To be fair, GHC and the Haskell ecosystem is far more complex than Clojure and its ecosystem/standard library. Nevertheless it's pleasant how easy Clojure was to upgrade (although of course this stability is nothing special: more conservative languages like Go and Java generally break almost nothing on upgrade).
The fundamental difference is that Clojure gets distributed as source and not as compiled .class files. Being an interpreted language that gets compiled on the fly does have some advantages. But it also has drawbacks. Startup performance suffers, the Java interoperability story is worse, many tools such as Android's toolchain expect bytecode, etc ...
The problem that Scala has (and also Clojure, as soon as you do AOT) is that Scala's idioms do not translate well into Java bytecode, as Java's bytecode is designed for, well, Java. Therefore even small and source-compatible changes, like adding another parameter with a default value to a method or like adding a method to a trait, can trigger binary incompatibilities.
The plan for Scala is to embed in the .class, besides the bytecode, the abstract syntax tree built by the compiler and then the compiler can take a JAR and repurpose it for whatever platform you want. This is part of the TASTY and the Scala-meta projects. If you think about it it's not that far from what Clojure is doing, except that this is done in the context of a static language that doesn't rely on the presence of an interpreter at runtime. Of course, LISPs are pretty cool. And of course, you'll still need to recompile your projects, but at least then the dependencies won't have to be changed.
Making an API in Clojure using Swagger gives you a full, interactive UI and documentation for your API, while also having a schema which makes sure you know what is submitted and that it validates (i.e. is that a string or a number?)
As a note making a Swagger app with Luminus is as simple as:
lein new luminus myapp +swagger
cd myapp
lein run
once the server starts, browse to http://localhost:3000/swagger-ui/index.html to see your Swagger API
The biggest thing holding me back from learning Clojure is that I fear it will take me a decade to become remotely competent in it.
Say you have `(map inc [1 2])`. You can run that, and get `'(2 3)`.
A transducer is the `(map inc)` part of that call (slightly confusingly, this isn't partial application or currying). You can apply it to something like `[1 2]`, but you can also compose with it, by combining it with say, `(filter even?)` to get something that represents the process of incrementing everything, then removing odd numbers. Or you can put in things that aren't collections, like asynchronous channels, and get back a new channel with the values modified accordingly.
That's pretty much it.
What I think I love most about Clojure is that there are fantastic, esoteric, academic ideas that, when I read about them in a context like this for the first time, I a) do not understand them, and b) have no idea how they would be useful. Then I read an example or two, and suddenly it's apparent that the tool is really as simple as it can be--there's very little accidental complexity--and is extremely useful.

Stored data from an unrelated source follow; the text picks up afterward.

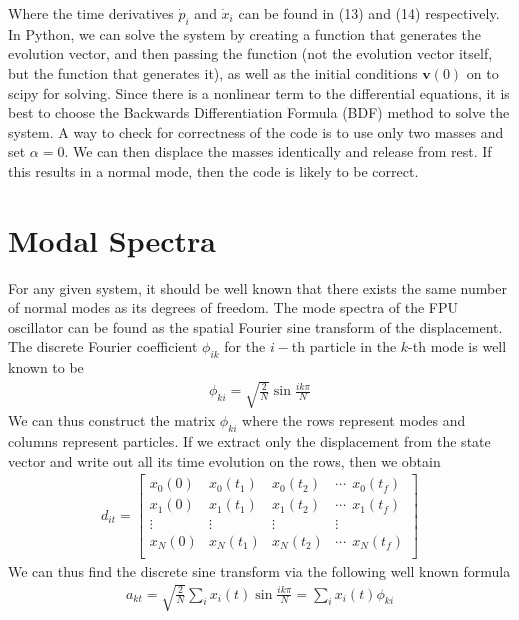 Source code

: \documentclass{article}
\newcommand{\ve}{\mathbf}
\begin{document}
Where the time derivatives $\dot{p}_i$ and $\dot{x}_i$ can be found in (13) and (14) respectively. In Python, 
we can solve the system by creating a function that generates the evolution vector, 
and then passing the function (not the evolution vector itself, but the function that generates it), as well as the initial conditions 
$\ve{v}(0)$ on to 
scipy for solving. Since there is a nonlinear term to the differential equations, 
it is best to choose the Backwards Differentiation Formula (BDF) method to solve the system. 
A way to check for correctness of the code is to use only two masses and set 
$\alpha=0$. We can then 
displace the masses identically and release from rest. If this results in a normal mode, then the code is likely to be correct.

\section{Modal Spectra}
For any given system, it should be well known that there exists the same number of normal modes 
as its degrees of freedom. The mode spectra of the FPU oscillator can be found as the spatial Fourier sine 
transform of the displacement. The discrete Fourier coefficient $\phi_{ik}$ for the 
$i-$th particle in the $k$-th mode is well known to be 
\begin{align}
    \phi_{ki}=\sqrt{\frac{2}{N}}\sin\frac{ik\pi}{N}
\end{align}
We can thus construct the matrix $\phi_{ki}$ where the rows represent modes and 
columns represent particles. If we extract only the displacement from the state vector
and write out all its time evolution on the rows, then we obtain 
\begin{align}
    d_{it}=\begin{bmatrix}
        x_0(0)& x_0(t_1) & x_0(t_2) &\cdots \ \  x_0(t_f)\\ 
        x_1(0)& x_1(t_1) & x_1(t_2) &\cdots \ \  x_1(t_f)\\ 
       \vdots& \vdots & \vdots & \vdots\\ 
        x_N(0)& x_N(t_1) & x_N(t_2) &\cdots \ \ x_N(t_f)\\ 
    \end{bmatrix}
\end{align} 
We can thus find the discrete sine transform via the following well known formula 
\begin{align}
    a_{kt}=\sqrt{\frac{2}{N}}\sum_ix_i(t)\sin{\frac{ik\pi}{N}}=\sum_ix_{i}(t)\phi_{ki}
\end{align}
\end{document}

I do remember looking into them before and translating them into Haskell and they ended up not being identical to functions in the trivial sense that you suggest, but I forget how.
That said the concept is pretty cool and we shouldn't fear learning new things. After all, the whole point of learning a new programming language is to be exposed to new ways of solving problems, otherwise why bother?
Try Carin Meier's Living Clojure if you feel up for an intro.
Its possible to implement most other functions (map, filter, take etc.) using reduce. Transducers take advantage of that.
Unfortunately, if you try to do that, you'll notice that the implementation is sometimes tied with the way you build the entity: e.g. for vectors, map implemented in terms of reduce would start with an empty vector then append to it.
That sucks. We want operation chains that are independent of the data structure they operate on. We want them to work on vectors, lists, channels, whatever - anything that can have a reduce-like operation (anything reducible)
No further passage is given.